*** Given data ***

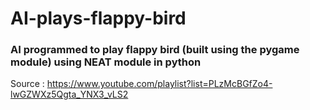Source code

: # AI-plays-flappy-bird

### AI programmed to play flappy bird (built using the pygame module) using NEAT module in python

Source : https://www.youtube.com/playlist?list=PLzMcBGfZo4-lwGZWXz5Qgta_YNX3_vLS2
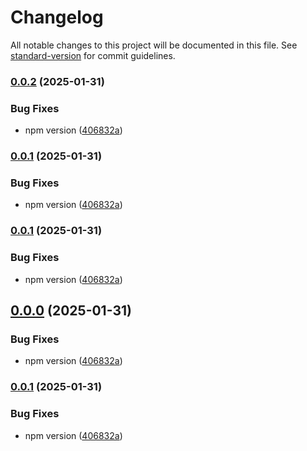 # Changelog

All notable changes to this project will be documented in this file. See [standard-version](https://github.com/conventional-changelog/standard-version) for commit guidelines.

### [0.0.2](https://github.com/smtdfc/AuraJs/compare/v0.0.3...v0.0.2) (2025-01-31)


### Bug Fixes

* npm version ([406832a](https://github.com/smtdfc/AuraJs/commit/406832a7df6f943630e2f1bcdbbb71f226517cbf))

### [0.0.1](https://github.com/smtdfc/AuraJs/compare/v0.0.3...v0.0.1) (2025-01-31)


### Bug Fixes

* npm version ([406832a](https://github.com/smtdfc/AuraJs/commit/406832a7df6f943630e2f1bcdbbb71f226517cbf))

### [0.0.1](https://github.com/smtdfc/AuraJs/compare/v0.0.3...v0.0.1) (2025-01-31)


### Bug Fixes

* npm version ([406832a](https://github.com/smtdfc/AuraJs/commit/406832a7df6f943630e2f1bcdbbb71f226517cbf))

## [0.0.0](https://github.com/smtdfc/AuraJs/compare/v0.0.3...v0.0.0) (2025-01-31)


### Bug Fixes

* npm version ([406832a](https://github.com/smtdfc/AuraJs/commit/406832a7df6f943630e2f1bcdbbb71f226517cbf))

### [0.0.1](https://github.com/smtdfc/AuraJs/compare/v0.0.2...v0.0.1) (2025-01-31)


### Bug Fixes

* npm version ([406832a](https://github.com/smtdfc/AuraJs/commit/406832a7df6f943630e2f1bcdbbb71f226517cbf))
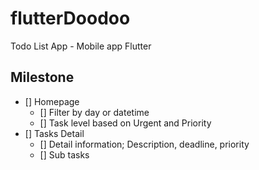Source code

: # flutterDoodoo

Todo List App - Mobile app Flutter

## Milestone

- [] Homepage
  - [] Filter by day or datetime
  - [] Task level based on Urgent and Priority
- [] Tasks Detail
  - [] Detail information; Description, deadline, priority
  - [] Sub tasks
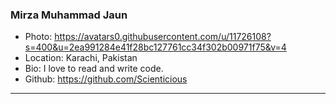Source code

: ### Mirza Muhammad Jaun
- Photo: https://avatars0.githubusercontent.com/u/11726108?s=400&u=2ea991284e41f28bc127761cc34f302b00971f75&v=4
- Location: Karachi, Pakistan
- Bio: I love to read and write code.
- Github: https://github.com/Scienticious
***
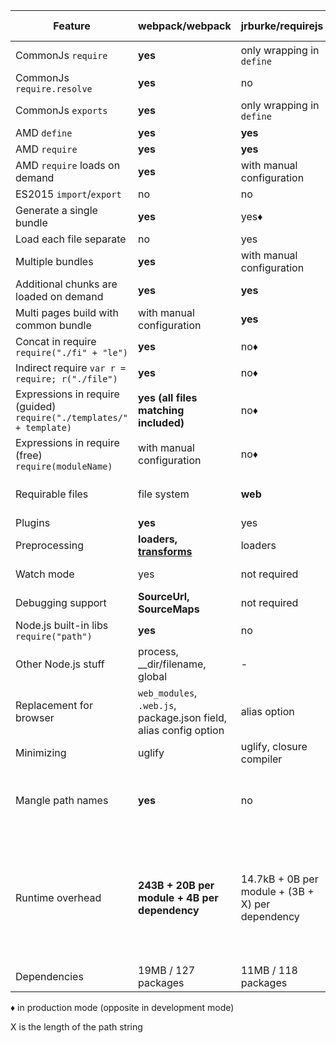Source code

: | Feature | webpack/webpack | jrburke/requirejs | substack/node-browserify | jspm/jspm-cli | rollup/rollup |
|---------|-----------------|-------------------|--------------------------|---------------|---------------|
| CommonJs `require` | **yes** | only wrapping in `define` | **yes** | yes | [commonjs-plugin](https://github.com/rollup/rollup-plugin-commonjs) |
| CommonJs `require.resolve` | **yes** | no | no | no | no |
| CommonJs `exports` | **yes** | only wrapping in `define` | **yes** | yes | [commonjs-plugin](https://github.com/rollup/rollup-plugin-commonjs) |
| AMD `define` | **yes** | **yes** | [deamdify](https://github.com/jaredhanson/deamdify) | yes | no |
| AMD `require` | **yes** | **yes** | no | yes | no |
| AMD `require` loads on demand | **yes** | with manual configuration | no | yes | no |
| ES2015 `import`/`export` | no | no | no | **yes** | **yes** |
| Generate a single bundle | **yes** | yes♦ | yes | yes | yes |
| Load each file separate | no | yes | no | yes | no |
| Multiple bundles | **yes** | with manual configuration | with manual configuration | yes | no |
| Additional chunks are loaded on demand | **yes** | **yes** | no | [System.import](https://github.com/systemjs/systemjs/blob/master/docs/system-api.md#systemimportmodulename--normalizedparentname---promisemodule) | no |
| Multi pages build with common bundle | with manual configuration | **yes** | with manual configuration | with bundle arithmetic | no |
| Concat in require `require("./fi" + "le")` | **yes** | no♦ | no | no | no |
| Indirect require `var r = require; r("./file")` | **yes** | no♦ | no | no | no |
| Expressions in require (guided) `require("./templates/" + template)` | **yes (all files matching included)** | no♦ | no | no | no |
| Expressions in require (free) `require(moduleName)` | with manual configuration | no♦ | no | no | no |
| Requirable files | file system | **web** | file system | through plugins | file system or through plugins |
| Plugins | **yes** | yes | **yes** | yes | yes |
| Preprocessing | **loaders, [transforms](https://github.com/webpack/transform-loader)** | loaders | transforms | plugin translate | plugin transforms |
| Watch mode | yes | not required | yes | not needed in dev | no |
| Debugging support | **SourceUrl, SourceMaps** | not required | SourceMaps | **SourceUrl, SourceMaps** | **SourceUrl, SourceMaps** |
| Node.js built-in libs `require("path")` | **yes** | no | **yes** | **yes** | [npm-plugin](https://github.com/rollup/rollup-plugin-npm)
| Other Node.js stuff | process, __dir/filename, global | - | process, __dir/filename, global | process, __dir/filename, global for cjs | global ([commonjs-plugin](https://github.com/rollup/rollup-plugin-commonjs)) |
| Replacement for browser | `web_modules`, `.web.js`, package.json field, alias config option | alias option | package.json field, alias option | package.json, alias option | no |
| Minimizing | uglify | uglify, closure compiler | [uglifyify](https://github.com/hughsk/uglifyify) | yes | no |
| Mangle path names | **yes** | no | partial | yes | not required (path names are not included in the bundle) |
| Runtime overhead | **243B + 20B per module + 4B per dependency** | 14.7kB + 0B per module + (3B + X) per dependency | 415B + 25B per module + (6B + 2X) per dependency | 5.5kB for self-executing bundles, 38kB for full loader and polyfill, 0 plain modules, 293B CJS, 139B ES6 System.register before gzip | **none for ES2015 modules** (other formats may have)
| Dependencies | 19MB / 127 packages | 11MB / 118 packages | **1.2MB / 1 package** | 26MB / 131 packages | ?MB / 3 packages

♦ in production mode (opposite in development mode)

X is the length of the path string



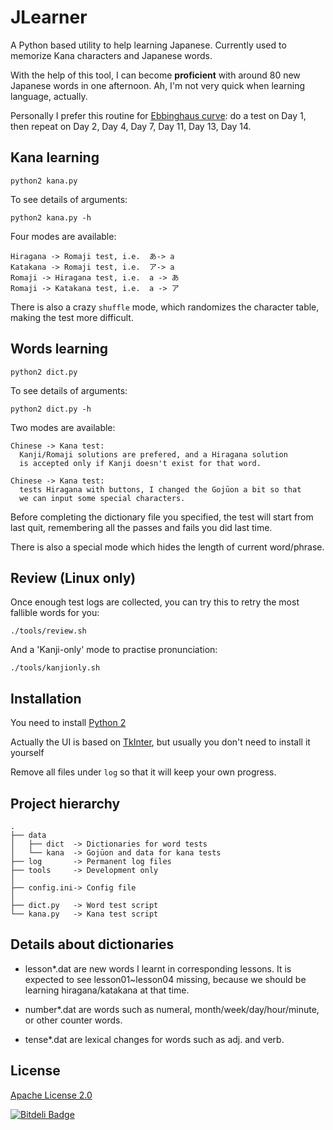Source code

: # JLearner

A Python based utility to help learning Japanese. Currently used to memorize Kana characters and Japanese words.

With the help of this tool, I can become <b>proficient</b> with around 80 new Japanese words in one afternoon. Ah, I'm not very quick when learning language, actually.

Personally I prefer this routine for [Ebbinghaus curve](http://en.wikipedia.org/wiki/Forgetting_curve): do a test on Day 1, then repeat on Day 2, Day 4, Day 7, Day 11, Day 13, Day 14.

## Kana learning

    python2 kana.py

To see details of arguments:

    python2 kana.py -h

Four modes are available:

    Hiragana -> Romaji test, i.e.  あ-> a
    Katakana -> Romaji test, i.e.  ア-> a
    Romaji -> Hiragana test, i.e.  a -> あ
    Romaji -> Katakana test, i.e.  a -> ア

There is also a crazy `shuffle` mode, which randomizes the 
character table, making the test more difficult.


## Words learning

    python2 dict.py

To see details of arguments:
   
    python2 dict.py -h

Two modes are available:

    Chinese -> Kana test: 
      Kanji/Romaji solutions are prefered, and a Hiragana solution 
      is accepted only if Kanji doesn't exist for that word.
    
    Chinese -> Kana test:
      tests Hiragana with buttons, I changed the Gojūon a bit so that 
      we can input some special characters.

Before completing the dictionary file you specified, the test will start from last quit, remembering all the passes and fails you did last time.

There is also a special mode which hides the length of current word/phrase.

## Review (Linux only)

Once enough test logs are collected, you can try this to retry the most fallible words for you:

    ./tools/review.sh

And a 'Kanji-only' mode to practise pronunciation:

    ./tools/kanjionly.sh


## Installation

You need to install [Python 2](http://www.python.org/getit/)

Actually the UI is based on [TkInter](https://wiki.python.org/moin/TkInter), but usually you don't need to install it yourself

Remove all files under `log` so that it will keep your own progress.

## Project hierarchy

    .
    ├── data
    │   ├── dict  -> Dictionaries for word tests
    │   └── kana  -> Gojūon and data for kana tests
    ├── log       -> Permanent log files
    ├── tools     -> Development only
    │
    ├── config.ini-> Config file
    │
    ├── dict.py   -> Word test script
    └── kana.py   -> Kana test script


## Details about dictionaries

* lesson\*.dat are new words I learnt in corresponding lessons. It is expected to see lesson01~lesson04 missing, because we should
be learning hiragana/katakana at that time.

* number\*.dat are words such as numeral, month/week/day/hour/minute, or other counter words.

* tense\*.dat are lexical changes for words such as adj. and verb.



## License

[Apache License 2.0](http://www.apache.org/licenses/LICENSE-2.0)


[![Bitdeli Badge](https://d2weczhvl823v0.cloudfront.net/sleepsort/jlearner/trend.png)](https://bitdeli.com/free "Bitdeli Badge")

*** End of Given data ***

## Work required
If a line in the records above has the word "tools", copy it.

## Final answer
    ./tools/review.sh
    ./tools/kanjionly.sh
    ├── tools     -> Development only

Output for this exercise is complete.